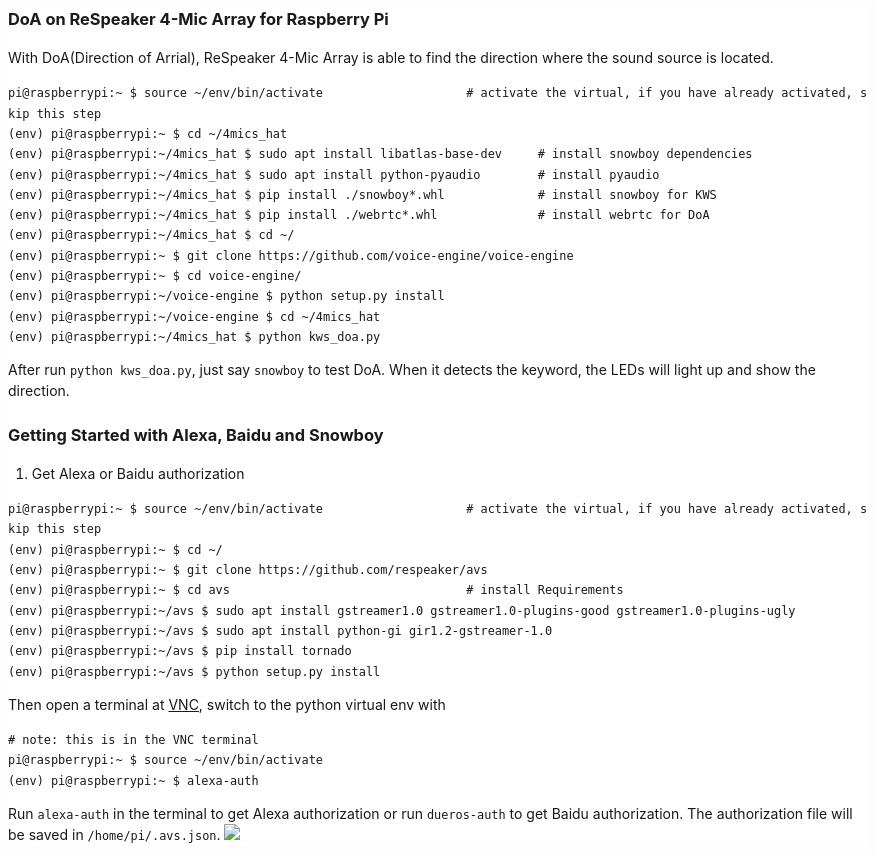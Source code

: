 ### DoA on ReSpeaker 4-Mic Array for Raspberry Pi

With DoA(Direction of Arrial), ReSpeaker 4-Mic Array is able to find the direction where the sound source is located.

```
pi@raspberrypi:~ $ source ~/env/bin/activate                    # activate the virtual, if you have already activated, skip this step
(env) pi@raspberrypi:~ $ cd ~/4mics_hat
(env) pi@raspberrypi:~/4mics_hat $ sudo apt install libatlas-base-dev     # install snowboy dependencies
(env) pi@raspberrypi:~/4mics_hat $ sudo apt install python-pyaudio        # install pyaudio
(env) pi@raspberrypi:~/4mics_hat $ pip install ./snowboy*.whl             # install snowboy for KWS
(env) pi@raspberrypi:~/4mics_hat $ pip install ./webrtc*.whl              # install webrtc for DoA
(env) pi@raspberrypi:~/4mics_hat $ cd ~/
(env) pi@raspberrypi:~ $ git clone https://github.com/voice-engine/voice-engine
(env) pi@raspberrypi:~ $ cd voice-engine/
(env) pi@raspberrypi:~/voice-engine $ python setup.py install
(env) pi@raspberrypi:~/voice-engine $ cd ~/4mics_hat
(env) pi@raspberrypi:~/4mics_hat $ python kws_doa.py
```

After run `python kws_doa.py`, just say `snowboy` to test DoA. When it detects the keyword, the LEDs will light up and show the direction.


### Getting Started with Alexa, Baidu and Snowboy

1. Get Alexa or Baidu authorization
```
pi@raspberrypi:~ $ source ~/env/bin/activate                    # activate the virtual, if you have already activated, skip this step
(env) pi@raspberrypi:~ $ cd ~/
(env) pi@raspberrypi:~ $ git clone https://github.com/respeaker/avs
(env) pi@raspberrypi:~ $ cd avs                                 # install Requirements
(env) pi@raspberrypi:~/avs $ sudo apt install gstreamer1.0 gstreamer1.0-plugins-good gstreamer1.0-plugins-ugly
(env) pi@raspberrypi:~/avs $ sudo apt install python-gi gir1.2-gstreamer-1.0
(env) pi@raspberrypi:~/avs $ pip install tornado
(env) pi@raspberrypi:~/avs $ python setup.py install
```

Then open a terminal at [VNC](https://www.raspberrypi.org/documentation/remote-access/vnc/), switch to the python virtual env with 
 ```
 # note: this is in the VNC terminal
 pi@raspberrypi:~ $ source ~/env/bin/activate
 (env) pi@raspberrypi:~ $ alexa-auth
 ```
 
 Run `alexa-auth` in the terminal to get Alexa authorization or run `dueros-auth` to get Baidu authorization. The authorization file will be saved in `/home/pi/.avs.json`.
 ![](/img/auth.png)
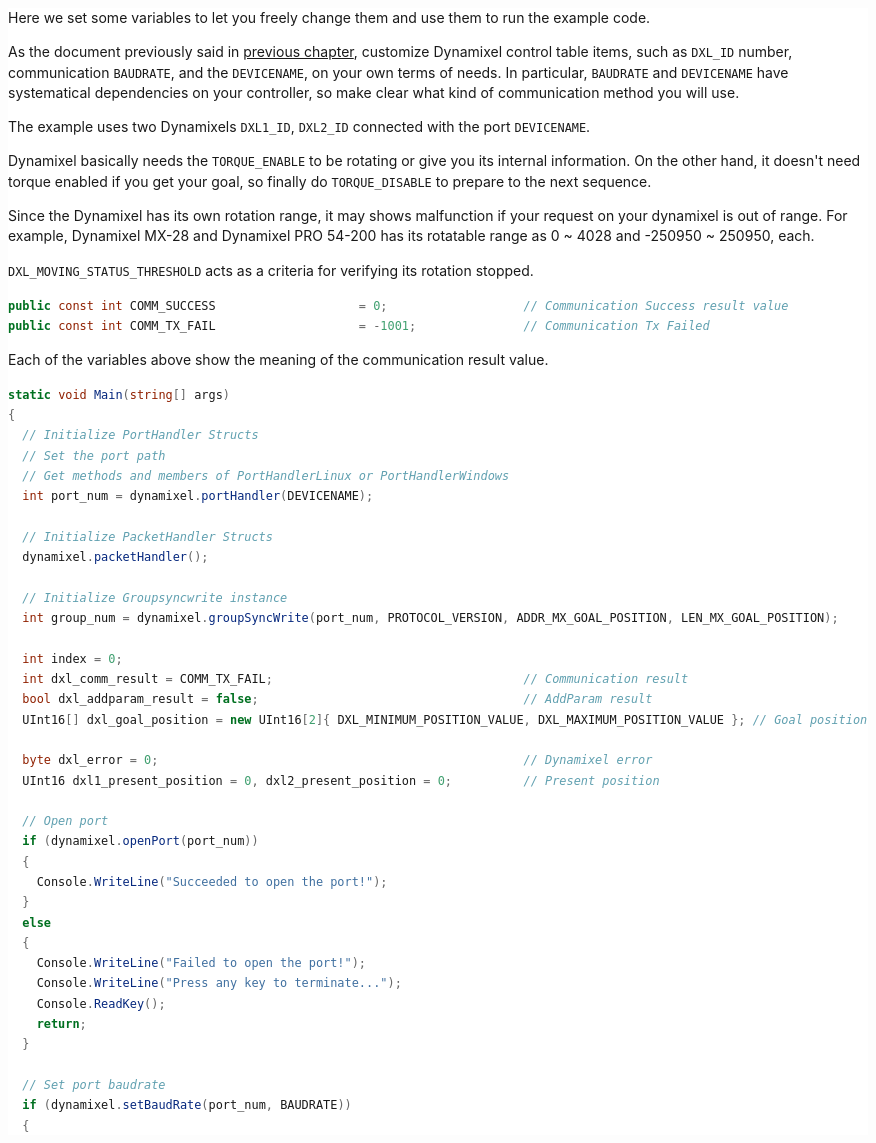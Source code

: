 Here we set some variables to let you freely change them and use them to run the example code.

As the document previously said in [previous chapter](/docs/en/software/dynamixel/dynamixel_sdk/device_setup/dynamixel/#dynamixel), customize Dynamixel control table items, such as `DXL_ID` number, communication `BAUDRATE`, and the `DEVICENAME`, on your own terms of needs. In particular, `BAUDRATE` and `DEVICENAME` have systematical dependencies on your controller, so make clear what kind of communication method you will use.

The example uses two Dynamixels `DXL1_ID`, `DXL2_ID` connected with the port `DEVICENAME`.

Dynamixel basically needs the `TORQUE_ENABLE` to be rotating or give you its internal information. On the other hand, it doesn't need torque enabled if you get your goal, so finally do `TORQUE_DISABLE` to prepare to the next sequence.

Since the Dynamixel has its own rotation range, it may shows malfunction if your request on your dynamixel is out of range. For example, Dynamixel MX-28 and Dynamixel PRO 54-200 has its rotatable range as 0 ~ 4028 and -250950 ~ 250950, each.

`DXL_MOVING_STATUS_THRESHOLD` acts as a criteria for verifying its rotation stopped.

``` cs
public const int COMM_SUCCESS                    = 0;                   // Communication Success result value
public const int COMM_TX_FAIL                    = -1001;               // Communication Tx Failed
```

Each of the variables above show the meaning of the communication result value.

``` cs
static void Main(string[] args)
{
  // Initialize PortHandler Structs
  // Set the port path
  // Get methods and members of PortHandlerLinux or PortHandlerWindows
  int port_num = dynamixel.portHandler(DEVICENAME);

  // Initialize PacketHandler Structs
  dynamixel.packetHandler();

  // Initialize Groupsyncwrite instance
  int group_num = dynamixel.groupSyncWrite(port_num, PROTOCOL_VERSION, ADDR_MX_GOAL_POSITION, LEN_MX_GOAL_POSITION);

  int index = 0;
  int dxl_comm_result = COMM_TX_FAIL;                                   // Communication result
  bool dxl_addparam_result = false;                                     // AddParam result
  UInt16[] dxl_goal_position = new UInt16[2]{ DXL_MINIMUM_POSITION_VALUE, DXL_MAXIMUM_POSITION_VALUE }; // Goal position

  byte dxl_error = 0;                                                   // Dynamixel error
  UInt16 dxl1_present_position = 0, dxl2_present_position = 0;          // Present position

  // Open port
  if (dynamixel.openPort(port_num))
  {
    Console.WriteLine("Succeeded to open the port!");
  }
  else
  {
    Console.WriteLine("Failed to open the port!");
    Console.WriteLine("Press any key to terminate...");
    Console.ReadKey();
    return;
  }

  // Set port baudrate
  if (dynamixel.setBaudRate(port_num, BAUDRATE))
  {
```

● ● ●

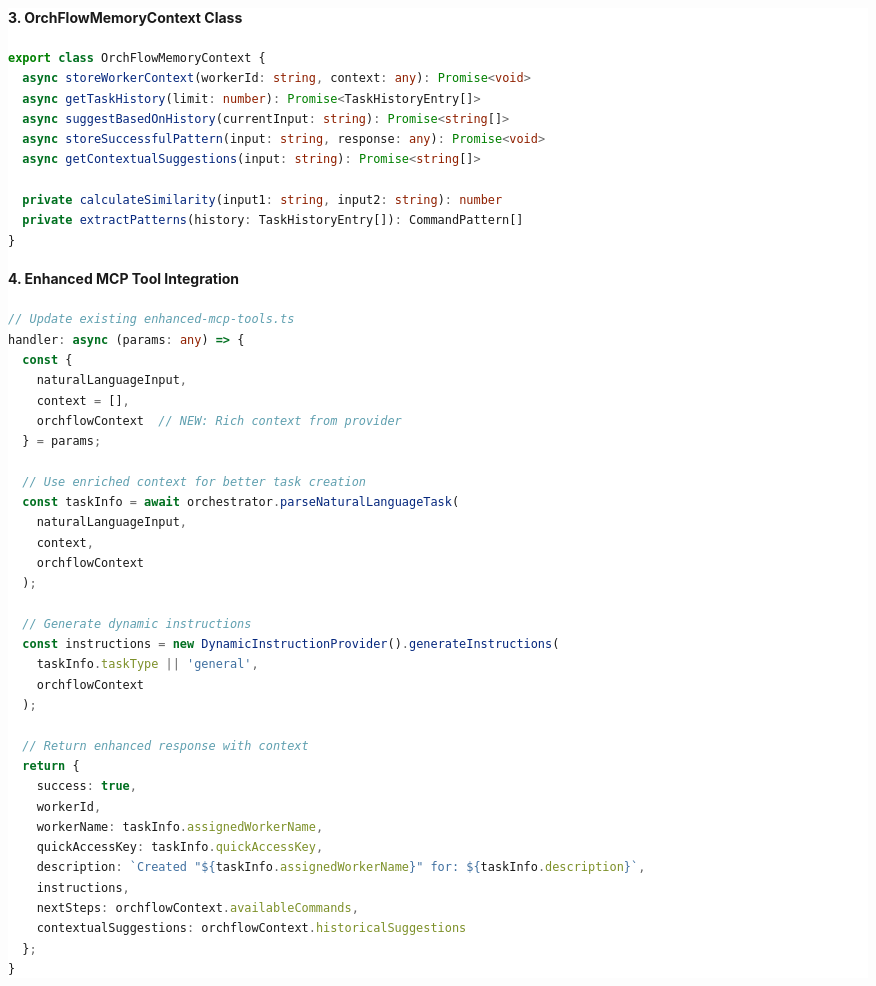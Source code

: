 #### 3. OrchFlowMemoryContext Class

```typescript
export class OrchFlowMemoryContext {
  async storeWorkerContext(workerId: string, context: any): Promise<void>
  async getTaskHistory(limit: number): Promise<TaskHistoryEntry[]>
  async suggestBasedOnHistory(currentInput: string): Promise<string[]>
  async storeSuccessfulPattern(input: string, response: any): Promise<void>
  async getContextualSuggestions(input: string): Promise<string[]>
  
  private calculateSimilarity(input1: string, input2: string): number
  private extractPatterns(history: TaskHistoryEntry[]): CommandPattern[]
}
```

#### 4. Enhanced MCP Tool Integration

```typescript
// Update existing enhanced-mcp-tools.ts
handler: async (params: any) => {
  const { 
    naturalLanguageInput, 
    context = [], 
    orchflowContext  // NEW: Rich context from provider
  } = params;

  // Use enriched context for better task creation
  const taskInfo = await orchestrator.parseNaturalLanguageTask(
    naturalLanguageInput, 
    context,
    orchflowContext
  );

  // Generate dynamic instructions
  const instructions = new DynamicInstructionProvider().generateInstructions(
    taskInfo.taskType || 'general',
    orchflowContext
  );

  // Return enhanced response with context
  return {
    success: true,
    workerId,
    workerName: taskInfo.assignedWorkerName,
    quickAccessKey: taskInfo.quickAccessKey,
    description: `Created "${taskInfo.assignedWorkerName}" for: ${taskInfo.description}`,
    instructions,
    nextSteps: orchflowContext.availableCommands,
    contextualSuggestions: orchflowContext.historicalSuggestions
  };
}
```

● ● ●

- [EXERCISE AIM]:
Write out every line of the preceding listing that contains "Initialize".

- [EXERCISE SOLUTION]:
  // Initialize PortHandler Structs
  // Initialize PacketHandler Structs
  // Initialize Groupsyncwrite instance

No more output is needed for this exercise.